Greenland's ice cap, which covers more than 80 percent of the island, is melting faster than expected because of global warming, a Danish researcher said on Monday.
The 1.8-million-square-kilometre (695,000-square-mile) ice cap, which accounts for 10 percent of the planet's fresh water, is losing about 257 cubic kilometres (62 cubic miles) of ice per year.
In 2080, it is expected to lose 465 cubic kilometres (111 cubic miles) per year, according to new estimates presented by a Danish-US team of scientists at the International Research Center in Fairbanks, Alaska.

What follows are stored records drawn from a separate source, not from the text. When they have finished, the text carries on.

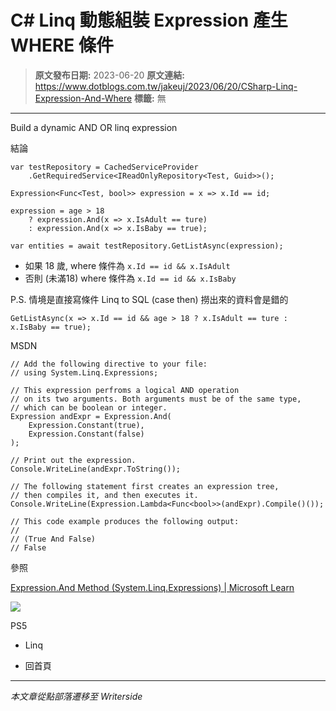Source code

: # C# Linq 動態組裝 Expression 產生 WHERE 條件

> **原文發布日期:** 2023-06-20
> **原文連結:** https://www.dotblogs.com.tw/jakeuj/2023/06/20/CSharp-Linq-Expression-And-Where
> **標籤:** 無

---

Build a dynamic AND OR linq expression

結論

```
var testRepository = CachedServiceProvider
    .GetRequiredService<IReadOnlyRepository<Test, Guid>>();

Expression<Func<Test, bool>> expression = x => x.Id == id;

expression = age > 18
    ? expression.And(x => x.IsAdult == ture)
    : expression.And(x => x.IsBaby == true);

var entities = await testRepository.GetListAsync(expression);
```

* 如果 18 歲, where 條件為 `x.Id == id && x.IsAdult`
* 否則 (未滿18) where 條件為 `x.Id == id && x.IsBaby`

P.S. 情境是直接寫條件 Linq to SQL (case then) 撈出來的資料會是錯的

`GetListAsync(x => x.Id == id && age > 18 ? x.IsAdult == ture : x.IsBaby == true);`

MSDN

```
// Add the following directive to your file:
// using System.Linq.Expressions;

// This expression perfroms a logical AND operation
// on its two arguments. Both arguments must be of the same type,
// which can be boolean or integer.
Expression andExpr = Expression.And(
    Expression.Constant(true),
    Expression.Constant(false)
);

// Print out the expression.
Console.WriteLine(andExpr.ToString());

// The following statement first creates an expression tree,
// then compiles it, and then executes it.
Console.WriteLine(Expression.Lambda<Func<bool>>(andExpr).Compile()());

// This code example produces the following output:
//
// (True And False)
// False
```

參照

[Expression.And Method (System.Linq.Expressions) | Microsoft Learn](https://learn.microsoft.com/en-us/dotnet/api/system.linq.expressions.expression.and?view=net-7.0)

![](https://card.psnprofiles.com/1/jakeuj.png)

PS5

* Linq

* 回首頁

---

*本文章從點部落遷移至 Writerside*
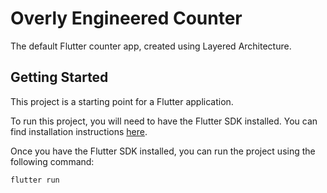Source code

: # Overly Engineered Counter

The default Flutter counter app, created using Layered Architecture.

## Getting Started

This project is a starting point for a Flutter application.

To run this project, you will need to have the Flutter SDK installed. You can find installation instructions [here](https://flutter.dev/docs/get-started/install).

Once you have the Flutter SDK installed, you can run the project using the following command:

```bash
flutter run
```
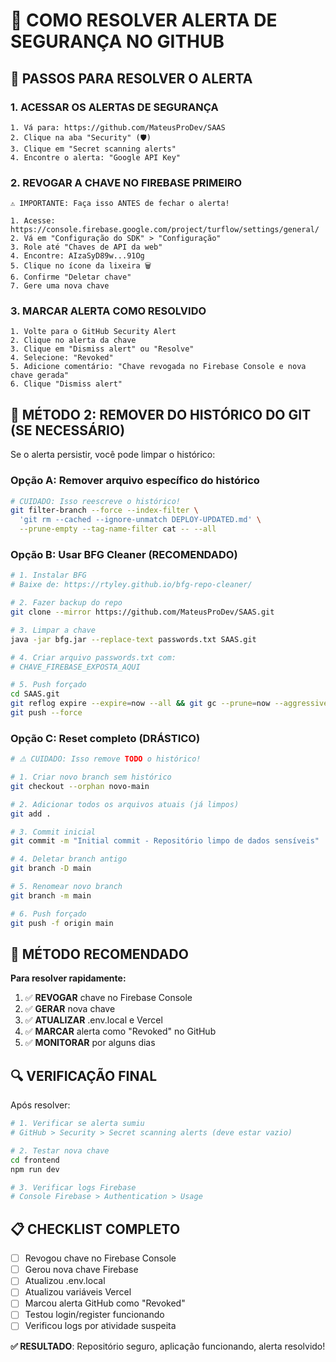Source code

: # 🔐 COMO RESOLVER ALERTA DE SEGURANÇA NO GITHUB

## 🎯 PASSOS PARA RESOLVER O ALERTA

### 1. **ACESSAR OS ALERTAS DE SEGURANÇA**
```
1. Vá para: https://github.com/MateusProDev/SAAS
2. Clique na aba "Security" (🛡️)
3. Clique em "Secret scanning alerts"
4. Encontre o alerta: "Google API Key"
```

### 2. **REVOGAR A CHAVE NO FIREBASE PRIMEIRO**
```
⚠️ IMPORTANTE: Faça isso ANTES de fechar o alerta!

1. Acesse: https://console.firebase.google.com/project/turflow/settings/general/
2. Vá em "Configuração do SDK" > "Configuração"
3. Role até "Chaves de API da web"
4. Encontre: AIzaSyD89w...91Og
5. Clique no ícone da lixeira 🗑️
6. Confirme "Deletar chave"
7. Gere uma nova chave
```

### 3. **MARCAR ALERTA COMO RESOLVIDO**
```
1. Volte para o GitHub Security Alert
2. Clique no alerta da chave
3. Clique em "Dismiss alert" ou "Resolve"
4. Selecione: "Revoked" 
5. Adicione comentário: "Chave revogada no Firebase Console e nova chave gerada"
6. Clique "Dismiss alert"
```

## 🚨 MÉTODO 2: REMOVER DO HISTÓRICO DO GIT (SE NECESSÁRIO)

Se o alerta persistir, você pode limpar o histórico:

### **Opção A: Remover arquivo específico do histórico**
```bash
# CUIDADO: Isso reescreve o histórico!
git filter-branch --force --index-filter \
  'git rm --cached --ignore-unmatch DEPLOY-UPDATED.md' \
  --prune-empty --tag-name-filter cat -- --all
```

### **Opção B: Usar BFG Cleaner (RECOMENDADO)**
```bash
# 1. Instalar BFG
# Baixe de: https://rtyley.github.io/bfg-repo-cleaner/

# 2. Fazer backup do repo
git clone --mirror https://github.com/MateusProDev/SAAS.git

# 3. Limpar a chave
java -jar bfg.jar --replace-text passwords.txt SAAS.git

# 4. Criar arquivo passwords.txt com:
# CHAVE_FIREBASE_EXPOSTA_AQUI

# 5. Push forçado
cd SAAS.git
git reflog expire --expire=now --all && git gc --prune=now --aggressive
git push --force
```

### **Opção C: Reset completo (DRÁSTICO)**
```bash
# ⚠️ CUIDADO: Isso remove TODO o histórico!

# 1. Criar novo branch sem histórico
git checkout --orphan novo-main

# 2. Adicionar todos os arquivos atuais (já limpos)
git add .

# 3. Commit inicial
git commit -m "Initial commit - Repositório limpo de dados sensíveis"

# 4. Deletar branch antigo
git branch -D main

# 5. Renomear novo branch
git branch -m main

# 6. Push forçado
git push -f origin main
```

## 🎯 MÉTODO RECOMENDADO

**Para resolver rapidamente:**

1. ✅ **REVOGAR** chave no Firebase Console
2. ✅ **GERAR** nova chave
3. ✅ **ATUALIZAR** .env.local e Vercel
4. ✅ **MARCAR** alerta como "Revoked" no GitHub
5. ✅ **MONITORAR** por alguns dias

## 🔍 VERIFICAÇÃO FINAL

Após resolver:
```bash
# 1. Verificar se alerta sumiu
# GitHub > Security > Secret scanning alerts (deve estar vazio)

# 2. Testar nova chave
cd frontend
npm run dev

# 3. Verificar logs Firebase
# Console Firebase > Authentication > Usage
```

## 📋 CHECKLIST COMPLETO

- [ ] Revogou chave no Firebase Console
- [ ] Gerou nova chave Firebase  
- [ ] Atualizou .env.local
- [ ] Atualizou variáveis Vercel
- [ ] Marcou alerta GitHub como "Revoked"
- [ ] Testou login/register funcionando
- [ ] Verificou logs por atividade suspeita

**✅ RESULTADO**: Repositório seguro, aplicação funcionando, alerta resolvido!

The net loss in 2080 would be "81 percent greater than today" and would cause "sea levels to rise by 107 millimetres" (4.2 inches), the team's head researcher Sebastian Mernild said in a statement received in Copenhagen.

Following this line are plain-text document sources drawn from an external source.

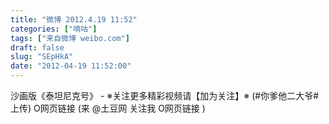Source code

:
```yaml
---
title: "微博 2012.4.19 11:52"
categories: ["嘀咕"]
tags: ["来自微博 weibo.com"]
draft: false
slug: "SEpHkA"
date: "2012-04-19 11:52:00"
---
```


<p>沙画版《泰坦尼克号》 - ※关注更多精彩视频请【加为关注】※ (#你爹他二大爷#上传)   O网页链接 (来 @土豆网 关注我 O网页链接 ) ​​​​</p>
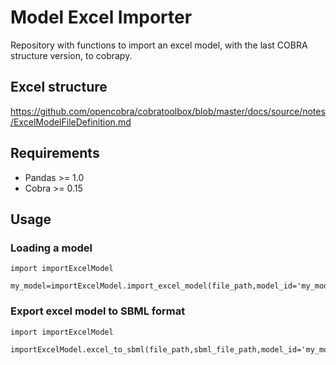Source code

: # Model Excel Importer
Repository with functions to import an excel model, with the last COBRA structure version, to cobrapy.
## Excel structure
https://github.com/opencobra/cobratoolbox/blob/master/docs/source/notes/ExcelModelFileDefinition.md

## Requirements
- Pandas >= 1.0
- Cobra >= 0.15

## Usage
### Loading a model
```
import importExcelModel

my_model=importExcelModel.import_excel_model(file_path,model_id='my_model')
```
### Export excel model to SBML format
```
import importExcelModel

importExcelModel.excel_to_sbml(file_path,sbml_file_path,model_id='my_model')
```
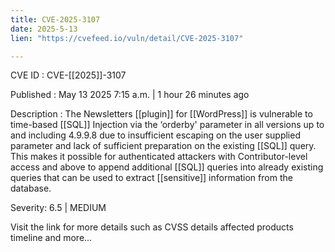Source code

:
 ```yaml
---
title: CVE-2025-3107
date: 2025-5-13
lien: "https://cvefeed.io/vuln/detail/CVE-2025-3107"

---
```


CVE ID : CVE-[[2025]]-3107

Published :  May 13
2025
7:15 a.m. | 1 hour
26 minutes ago

Description : The Newsletters [[plugin]] for [[WordPress]] is vulnerable to time-based [[SQL]] Injection via the ‘orderby' parameter in all versions up to
and including
4.9.9.8 due to insufficient escaping on the user supplied parameter and lack of sufficient preparation on the existing [[SQL]] query.  This makes it possible for authenticated attackers
with Contributor-level access and above
to append additional [[SQL]] queries into already existing queries that can be used to extract [[sensitive]] information from the database.

Severity: 6.5 | MEDIUM

Visit the link for more details
such as CVSS details
affected products
timeline
and more...
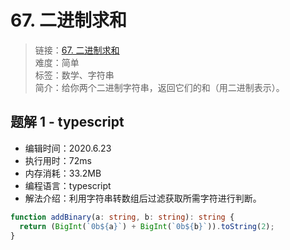 # 67. 二进制求和

> 链接：[67. 二进制求和](https://leetcode-cn.com/problems/add-binary/)  
> 难度：简单  
> 标签：数学、字符串  
> 简介：给你两个二进制字符串，返回它们的和（用二进制表示）。

## 题解 1 - typescript

- 编辑时间：2020.6.23
- 执行用时：72ms
- 内存消耗：33.2MB
- 编程语言：typescript
- 解法介绍：利用字符串转数组后过滤获取所需字符进行判断。

```typescript
function addBinary(a: string, b: string): string {
  return (BigInt(`0b${a}`) + BigInt(`0b${b}`)).toString(2);
}
```
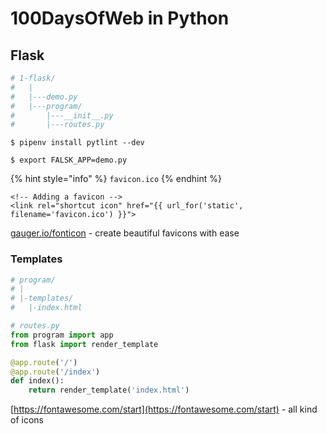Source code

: # 100DaysOfWeb in Python

## Flask

```python
# 1-flask/
#   |
#   |---demo.py
#   |---program/
#       |---__init__.py
#       |---routes.py
```

`$ pipenv install pytlint --dev`

`$ export FALSK_APP=demo.py`

{% hint style="info" %}
`favicon.ico`
{% endhint %}

```markup
<!-- Adding a favicon -->
<link rel="shortcut icon" href="{{ url_for('static', filename='favicon.ico') }}">
```

[gauger.io/fonticon](https://gauger.io/fonticon) - create beautiful favicons with ease

### Templates

```python
# program/
# |
# |-templates/
#   |-index.html
```

```python
# routes.py
from program import app
from flask import render_template

@app.route('/')
@app.route('/index')
def index():
    return render_template('index.html')
```

[https://fontawesome.com/start](https://fontawesome.com/start) - all kind of icons

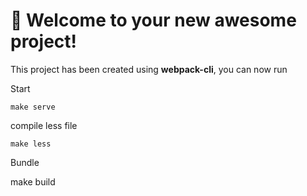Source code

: # 🚀 Welcome to your new awesome project!

This project has been created using **webpack-cli**, you can now run

Start 

```
make serve
```

compile less file

```
make less
```
Bundle

make build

Satellite observations show that "the global water level has since 1993 risen by three millimetres (0.11 inches) per year, or at a much more accelerated pace than during the last century" when it rose by 1.7 millimetres (0.06 inches) per year, he said.
The ice cap's melting season beat a new record in 2007, corresponding to a loss of 50 percent of the ice's total surface. And this record will not be the last one.
The research team's calculations, based on climate models and the UN climate panel's predicted scenarios, showed that "the average air temperature (in Greenland) will rise by some 2.7 degrees by the end of the century.